On 6 September 1999, the High Court of Justice gave its decision in a number of petitions against the State of Israel and the ISA, in which the petitioners requested the High Court to prohibit the use of certain interrogation methods that constitute ill-treatment and even torture. At the time, the government permitted the ISA to use these methods, in reliance on the recommendations of the commission of inquiry headed by the retired Supreme Court Justice Moshe Landau. The Commission held that ISA interrogators were allowed, based on the necessity exception in Penal Law, to use "psychological pressure" and a "moderate degree of physical pressure" in cases of hostile terrorist activity.
The court's judgment changed the understanding of the law. In repudiation of the Landau Commission's position, the High Court ruled that the ISA does not have legal authority to use physical means of interrogation that are not "reasonable and fair" and that cause the detainee to suffer. "Human dignity," then-Supreme Court President Aharon Barak stated for the court, "also includes the dignity of the suspect being interrogated." However, a reasonable interrogation is likely to cause discomfort and put pressure on the detainee. Such discomfort, or unpleasantness, will be deemed lawful only if "it is a 'side effect' inherent to the interrogation," and not an end in itself, aimed at tiring out or "breaking" the detainee.
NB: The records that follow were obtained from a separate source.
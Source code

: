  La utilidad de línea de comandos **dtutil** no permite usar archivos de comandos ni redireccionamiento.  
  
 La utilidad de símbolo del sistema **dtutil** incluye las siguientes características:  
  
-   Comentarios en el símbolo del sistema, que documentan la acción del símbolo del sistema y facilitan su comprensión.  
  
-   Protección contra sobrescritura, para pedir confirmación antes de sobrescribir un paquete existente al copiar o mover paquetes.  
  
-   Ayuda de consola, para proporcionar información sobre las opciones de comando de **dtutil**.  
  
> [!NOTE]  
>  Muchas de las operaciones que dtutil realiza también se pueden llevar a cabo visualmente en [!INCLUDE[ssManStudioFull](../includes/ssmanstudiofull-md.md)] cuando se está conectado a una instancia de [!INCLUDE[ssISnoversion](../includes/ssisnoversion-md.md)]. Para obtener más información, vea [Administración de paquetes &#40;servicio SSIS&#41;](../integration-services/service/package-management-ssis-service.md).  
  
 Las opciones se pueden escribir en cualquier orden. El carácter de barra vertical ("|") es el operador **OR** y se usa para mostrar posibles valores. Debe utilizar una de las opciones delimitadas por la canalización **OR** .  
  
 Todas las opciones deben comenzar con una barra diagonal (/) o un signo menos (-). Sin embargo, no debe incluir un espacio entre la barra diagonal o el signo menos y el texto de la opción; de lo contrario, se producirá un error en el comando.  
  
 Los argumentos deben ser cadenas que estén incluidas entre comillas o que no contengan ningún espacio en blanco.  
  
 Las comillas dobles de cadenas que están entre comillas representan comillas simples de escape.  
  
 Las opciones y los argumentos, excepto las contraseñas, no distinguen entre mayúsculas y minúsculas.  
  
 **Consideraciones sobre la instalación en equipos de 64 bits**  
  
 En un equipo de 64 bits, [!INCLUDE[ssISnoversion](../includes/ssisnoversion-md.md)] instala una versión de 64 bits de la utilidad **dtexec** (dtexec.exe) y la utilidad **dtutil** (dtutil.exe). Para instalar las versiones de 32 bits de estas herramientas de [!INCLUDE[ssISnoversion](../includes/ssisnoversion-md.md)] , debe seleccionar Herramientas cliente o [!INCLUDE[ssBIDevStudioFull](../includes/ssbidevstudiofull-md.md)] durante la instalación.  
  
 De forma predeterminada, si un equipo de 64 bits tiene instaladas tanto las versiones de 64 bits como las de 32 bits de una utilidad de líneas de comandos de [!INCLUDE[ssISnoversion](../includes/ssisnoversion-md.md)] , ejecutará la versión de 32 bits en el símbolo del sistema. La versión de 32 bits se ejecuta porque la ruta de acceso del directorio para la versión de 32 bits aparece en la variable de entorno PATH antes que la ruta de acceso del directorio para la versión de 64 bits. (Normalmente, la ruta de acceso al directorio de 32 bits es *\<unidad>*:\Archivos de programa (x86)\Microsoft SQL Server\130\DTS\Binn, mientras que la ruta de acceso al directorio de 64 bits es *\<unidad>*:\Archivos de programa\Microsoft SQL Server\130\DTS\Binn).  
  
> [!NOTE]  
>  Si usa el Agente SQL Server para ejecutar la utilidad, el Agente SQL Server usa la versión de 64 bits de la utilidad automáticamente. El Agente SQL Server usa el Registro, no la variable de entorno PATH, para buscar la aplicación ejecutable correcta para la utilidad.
In the absence of express statutory provisions permitting the use of physical pressure, the court held, "the power to interrogate given to the ISA investigator by law is the same interrogation power the law bestows upon the ordinary police investigator." Accordingly, the use of "physical means" by the ISA is illegal, inasmuch as they are not part of a reasonable interrogation, violate the detainee's human dignity, which is enshrined in the Basic Law: Human Dignity and Liberty, and is a criminal offense under the Penal Law.
With these principles as a guide, the High Court examined four specific investigation methods used by the ISA: shaking; forcing the detainee into the “frog” crouch; the "shabah" position; and sleep deprivation. Regarding the first three methods, the court held that they deviate from a reasonable interrogation and do not serve legitimate purposes, such as preventing communication between interrogees, and they are, therefore, prohibited interrogation methods and the ISA is not empowered to use them, whatever the circumstances. Regarding sleep deprivation, the court held that the ISA may use the method if it is a "side effect" of the interrogation, but not if it is used as a means of pressure.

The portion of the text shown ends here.